(Dataset entries)
···
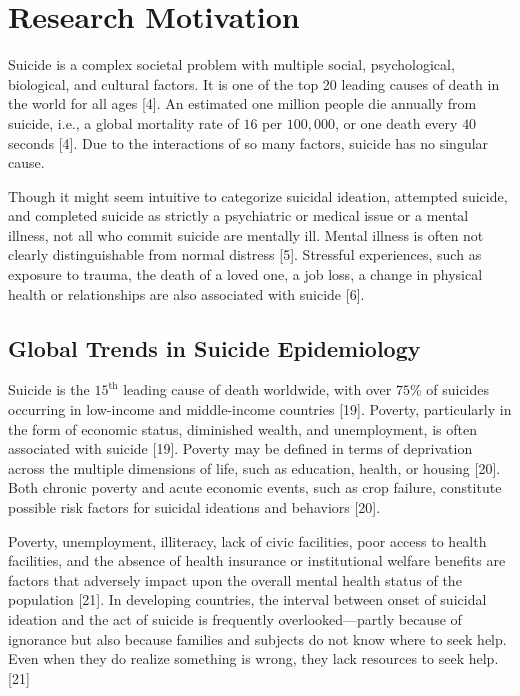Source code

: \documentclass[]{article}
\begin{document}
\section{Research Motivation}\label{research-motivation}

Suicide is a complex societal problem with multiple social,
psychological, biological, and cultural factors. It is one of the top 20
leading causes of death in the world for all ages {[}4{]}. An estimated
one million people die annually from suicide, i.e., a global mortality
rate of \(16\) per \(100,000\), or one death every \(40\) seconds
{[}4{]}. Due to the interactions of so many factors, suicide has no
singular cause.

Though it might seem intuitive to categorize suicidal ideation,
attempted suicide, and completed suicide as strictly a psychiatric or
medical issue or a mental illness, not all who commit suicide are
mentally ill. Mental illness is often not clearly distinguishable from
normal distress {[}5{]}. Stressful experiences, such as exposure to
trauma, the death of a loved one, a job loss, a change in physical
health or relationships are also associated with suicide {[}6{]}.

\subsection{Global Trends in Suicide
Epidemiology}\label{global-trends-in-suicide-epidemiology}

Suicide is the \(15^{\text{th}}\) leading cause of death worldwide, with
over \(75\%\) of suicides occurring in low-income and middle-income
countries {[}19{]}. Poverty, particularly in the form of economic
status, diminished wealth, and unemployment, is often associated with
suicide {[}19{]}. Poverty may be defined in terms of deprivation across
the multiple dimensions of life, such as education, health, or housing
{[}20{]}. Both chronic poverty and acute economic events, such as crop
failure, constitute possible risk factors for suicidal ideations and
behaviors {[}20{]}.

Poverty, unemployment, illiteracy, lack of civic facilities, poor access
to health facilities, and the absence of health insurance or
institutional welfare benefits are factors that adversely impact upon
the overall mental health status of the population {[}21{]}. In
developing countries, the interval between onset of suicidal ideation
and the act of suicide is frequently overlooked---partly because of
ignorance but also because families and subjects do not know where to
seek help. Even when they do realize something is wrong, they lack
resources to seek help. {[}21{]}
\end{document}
···
• About this task: If an entry holds a picture, leave the picture out and repeat the rest exactly.

• Exercise solution:
Source code

: \documentclass[]{article}
\begin{document}
\section{Research Motivation}\label{research-motivation}

Suicide is a complex societal problem with multiple social,
psychological, biological, and cultural factors. It is one of the top 20
leading causes of death in the world for all ages {[}4{]}. An estimated
one million people die annually from suicide, i.e., a global mortality
rate of \(16\) per \(100,000\), or one death every \(40\) seconds
{[}4{]}. Due to the interactions of so many factors, suicide has no
singular cause.

Though it might seem intuitive to categorize suicidal ideation,
attempted suicide, and completed suicide as strictly a psychiatric or
medical issue or a mental illness, not all who commit suicide are
mentally ill. Mental illness is often not clearly distinguishable from
normal distress {[}5{]}. Stressful experiences, such as exposure to
trauma, the death of a loved one, a job loss, a change in physical
health or relationships are also associated with suicide {[}6{]}.

\subsection{Global Trends in Suicide
Epidemiology}\label{global-trends-in-suicide-epidemiology}

Suicide is the \(15^{\text{th}}\) leading cause of death worldwide, with
over \(75\%\) of suicides occurring in low-income and middle-income
countries {[}19{]}. Poverty, particularly in the form of economic
status, diminished wealth, and unemployment, is often associated with
suicide {[}19{]}. Poverty may be defined in terms of deprivation across
the multiple dimensions of life, such as education, health, or housing
{[}20{]}. Both chronic poverty and acute economic events, such as crop
failure, constitute possible risk factors for suicidal ideations and
behaviors {[}20{]}.

Poverty, unemployment, illiteracy, lack of civic facilities, poor access
to health facilities, and the absence of health insurance or
institutional welfare benefits are factors that adversely impact upon
the overall mental health status of the population {[}21{]}. In
developing countries, the interval between onset of suicidal ideation
and the act of suicide is frequently overlooked---partly because of
ignorance but also because families and subjects do not know where to
seek help. Even when they do realize something is wrong, they lack
resources to seek help. {[}21{]}
\end{document}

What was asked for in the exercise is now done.